The system developed by the team is comprised of two primary robots — a mobile tower that stands watch at the edge of the crop and a roaming ‘bot deployed by the system to take a closer look. The resulting data includes 3D scans of the plants (corn and sorghum at present), along with temperature, humidity and light intensity readings taken at different heights — each of which tend to vary greatly, due to an increasing tendency to plant crops closer together.

Gui DeSouza, an associate professor at the school and one of the co-authors of a paper about the project, tells TechCrunch that the system was deployed in lieu of one of the increasingly popular UAV (drone) monitoring systems for a number of reasons.

“A flying UAV is a little cumbersome,” he said. “You have to have a pilot to fly it, you have to have a flight plan that has to be filed.
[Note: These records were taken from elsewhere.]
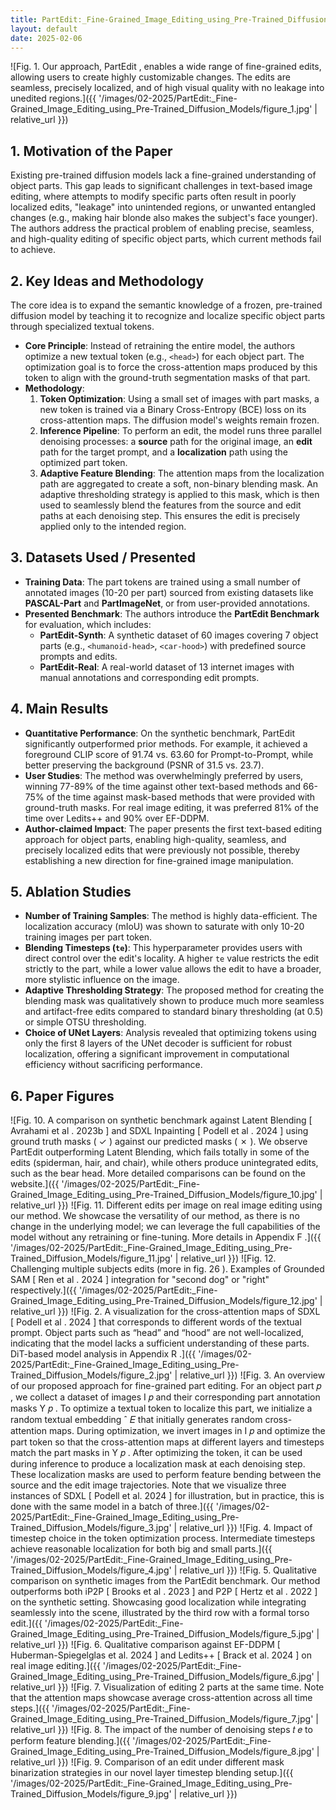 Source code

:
 ```yaml
---
title: PartEdit:_Fine-Grained_Image_Editing_using_Pre-Trained_Diffusion_Models
layout: default
date: 2025-02-06
---
```

![Fig. 1. Our approach, PartEdit , enables a wide range of fine-grained edits, allowing users to create highly customizable changes. The edits are seamless, precisely localized, and of high visual quality with no leakage into unedited regions.]({{ '/images/02-2025/PartEdit:_Fine-Grained_Image_Editing_using_Pre-Trained_Diffusion_Models/figure_1.jpg' | relative_url }})
## 1. Motivation of the Paper
Existing pre-trained diffusion models lack a fine-grained understanding of object parts. This gap leads to significant challenges in text-based image editing, where attempts to modify specific parts often result in poorly localized edits, "leakage" into unintended regions, or unwanted entangled changes (e.g., making hair blonde also makes the subject's face younger). The authors address the practical problem of enabling precise, seamless, and high-quality editing of specific object parts, which current methods fail to achieve.

## 2. Key Ideas and Methodology
The core idea is to expand the semantic knowledge of a frozen, pre-trained diffusion model by teaching it to recognize and localize specific object parts through specialized textual tokens.

- **Core Principle**: Instead of retraining the entire model, the authors optimize a new textual token (e.g., `<head>`) for each object part. The optimization goal is to force the cross-attention maps produced by this token to align with the ground-truth segmentation masks of that part.
- **Methodology**:
    1.  **Token Optimization**: Using a small set of images with part masks, a new token is trained via a Binary Cross-Entropy (BCE) loss on its cross-attention maps. The diffusion model's weights remain frozen.
    2.  **Inference Pipeline**: To perform an edit, the model runs three parallel denoising processes: a **source** path for the original image, an **edit** path for the target prompt, and a **localization** path using the optimized part token.
    3.  **Adaptive Feature Blending**: The attention maps from the localization path are aggregated to create a soft, non-binary blending mask. An adaptive thresholding strategy is applied to this mask, which is then used to seamlessly blend the features from the source and edit paths at each denoising step. This ensures the edit is precisely applied only to the intended region.

## 3. Datasets Used / Presented
- **Training Data**: The part tokens are trained using a small number of annotated images (10-20 per part) sourced from existing datasets like **PASCAL-Part** and **PartImageNet**, or from user-provided annotations.
- **Presented Benchmark**: The authors introduce the **PartEdit Benchmark** for evaluation, which includes:
    - **PartEdit-Synth**: A synthetic dataset of 60 images covering 7 object parts (e.g., `<humanoid-head>`, `<car-hood>`) with predefined source prompts and edits.
    - **PartEdit-Real**: A real-world dataset of 13 internet images with manual annotations and corresponding edit prompts.

## 4. Main Results
- **Quantitative Performance**: On the synthetic benchmark, PartEdit significantly outperformed prior methods. For example, it achieved a foreground CLIP score of 91.74 vs. 63.60 for Prompt-to-Prompt, while better preserving the background (PSNR of 31.5 vs. 23.7).
- **User Studies**: The method was overwhelmingly preferred by users, winning 77-89% of the time against other text-based methods and 66-75% of the time against mask-based methods that were provided with ground-truth masks. For real image editing, it was preferred 81% of the time over Ledits++ and 90% over EF-DDPM.
- **Author-claimed Impact**: The paper presents the first text-based editing approach for object parts, enabling high-quality, seamless, and precisely localized edits that were previously not possible, thereby establishing a new direction for fine-grained image manipulation.

## 5. Ablation Studies
- **Number of Training Samples**: The method is highly data-efficient. The localization accuracy (mIoU) was shown to saturate with only 10-20 training images per part token.
- **Blending Timesteps (`te`)**: This hyperparameter provides users with direct control over the edit's locality. A higher `te` value restricts the edit strictly to the part, while a lower value allows the edit to have a broader, more stylistic influence on the image.
- **Adaptive Thresholding Strategy**: The proposed method for creating the blending mask was qualitatively shown to produce much more seamless and artifact-free edits compared to standard binary thresholding (at 0.5) or simple OTSU thresholding.
- **Choice of UNet Layers**: Analysis revealed that optimizing tokens using only the first 8 layers of the UNet decoder is sufficient for robust localization, offering a significant improvement in computational efficiency without sacrificing performance.

## 6. Paper Figures
![Fig. 10. A comparison on synthetic benchmark against Latent Blending [ Avrahami et al . 2023b ] and SDXL Inpainting [ Podell et al . 2024 ] using ground truth masks ( ✓ ) against our predicted masks ( ✗ ). We observe PartEdit outperforming Latent Blending, which fails totally in some of the edits (spiderman, hair, and chair), while others produce unintegrated edits, such as the bear head. More detailed comparisons can be found on the website.]({{ '/images/02-2025/PartEdit:_Fine-Grained_Image_Editing_using_Pre-Trained_Diffusion_Models/figure_10.jpg' | relative_url }})
![Fig. 11. Different edits per image on real image editing using our method. We showcase the versatility of our method, as there is no change in the underlying model; we can leverage the full capabilities of the model without any retraining or fine-tuning. More details in Appendix F .]({{ '/images/02-2025/PartEdit:_Fine-Grained_Image_Editing_using_Pre-Trained_Diffusion_Models/figure_11.jpg' | relative_url }})
![Fig. 12. Challenging multiple subjects edits (more in fig. 26 ). Examples of Grounded SAM [ Ren et al . 2024 ] integration for "second dog" or "right" respectively.]({{ '/images/02-2025/PartEdit:_Fine-Grained_Image_Editing_using_Pre-Trained_Diffusion_Models/figure_12.jpg' | relative_url }})
![Fig. 2. A visualization for the cross-attention maps of SDXL [ Podell et al . 2024 ] that corresponds to different words of the textual prompt. Object parts such as “head” and “hood” are not well-localized, indicating that the model lacks a sufficient understanding of these parts. DiT-based model analysis in Appendix R .]({{ '/images/02-2025/PartEdit:_Fine-Grained_Image_Editing_using_Pre-Trained_Diffusion_Models/figure_2.jpg' | relative_url }})
![Fig. 3. An overview of our proposed approach for fine-grained part editing. For an object part 𝑝 , we collect a dataset of images I 𝑝 and their corresponding part annotation masks Y 𝑝 . To optimize a textual token to localize this part, we initialize a random textual embedding ˆ 𝐸 that initially generates random cross-attention maps. During optimization, we invert images in I 𝑝 and optimize the part token so that the cross-attention maps at different layers and timesteps match the part masks in Y 𝑝 . After optimizing the token, it can be used during inference to produce a localization mask at each denoising step. These localization masks are used to perform feature bending between the source and the edit image trajectories. Note that we visualize three instances of SDXL [ Podell et al. 2024 ] for illustration, but in practice, this is done with the same model in a batch of three.]({{ '/images/02-2025/PartEdit:_Fine-Grained_Image_Editing_using_Pre-Trained_Diffusion_Models/figure_3.jpg' | relative_url }})
![Fig. 4. Impact of timestep choice in the token optimization process. Intermediate timesteps achieve reasonable localization for both big and small parts.]({{ '/images/02-2025/PartEdit:_Fine-Grained_Image_Editing_using_Pre-Trained_Diffusion_Models/figure_4.jpg' | relative_url }})
![Fig. 5. Qualitative comparison on synthetic images from the PartEdit benchmark. Our method outperforms both iP2P [ Brooks et al . 2023 ] and P2P [ Hertz et al . 2022 ] on the synthetic setting. Showcasing good localization while integrating seamlessly into the scene, illustrated by the third row with a formal torso edit.]({{ '/images/02-2025/PartEdit:_Fine-Grained_Image_Editing_using_Pre-Trained_Diffusion_Models/figure_5.jpg' | relative_url }})
![Fig. 6. Qualitative comparison against EF-DDPM [ Huberman-Spiegelglas et al. 2024 ] and Ledits++ [ Brack et al. 2024 ] on real image editing.]({{ '/images/02-2025/PartEdit:_Fine-Grained_Image_Editing_using_Pre-Trained_Diffusion_Models/figure_6.jpg' | relative_url }})
![Fig. 7. Visualization of editing 2 parts at the same time. Note that the attention maps showcase average cross-attention across all time steps.]({{ '/images/02-2025/PartEdit:_Fine-Grained_Image_Editing_using_Pre-Trained_Diffusion_Models/figure_7.jpg' | relative_url }})
![Fig. 8. The impact of the number of denoising steps 𝑡 𝑒 to perform feature blending.]({{ '/images/02-2025/PartEdit:_Fine-Grained_Image_Editing_using_Pre-Trained_Diffusion_Models/figure_8.jpg' | relative_url }})
![Fig. 9. Comparison of an edit under different mask binarization strategies in our novel layer timestep blending setup.]({{ '/images/02-2025/PartEdit:_Fine-Grained_Image_Editing_using_Pre-Trained_Diffusion_Models/figure_9.jpg' | relative_url }})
Most of the time UAVs can’t fly at night.” The towers, while designed to be stationary, are still reasonably portable and can be moved from area to area. They also can work in tandem to cover more ground.

Each is equipped with a trio of cameras offering up 3D models of the plant along with biomass volume and thermal readings. They’re capable of examining plants within a 60-foot radius and are mounted on a spinning platform in order to take in all of their surroundings.

The mobile system, deemed Vinobot, meanwhile, goes in for a closer look, collecting insight into the crop’s growth, yield, resistance and tolerance. At present, the Vinobot has to be piloted, but DeSouza says the team is working on an autonomous version that can automatically gather data in tandem with the tower.

“The idea is to correlate how the plant is developing with the family, so we understand which family is tolerating the stress better than the others and ultimately to identify the gene that makes those families more or less resistant to those stresses,” says DeSouza.

That information can then be used to cross-breed the most resilient plants, in order to create crops that are more resistant to the changing climate.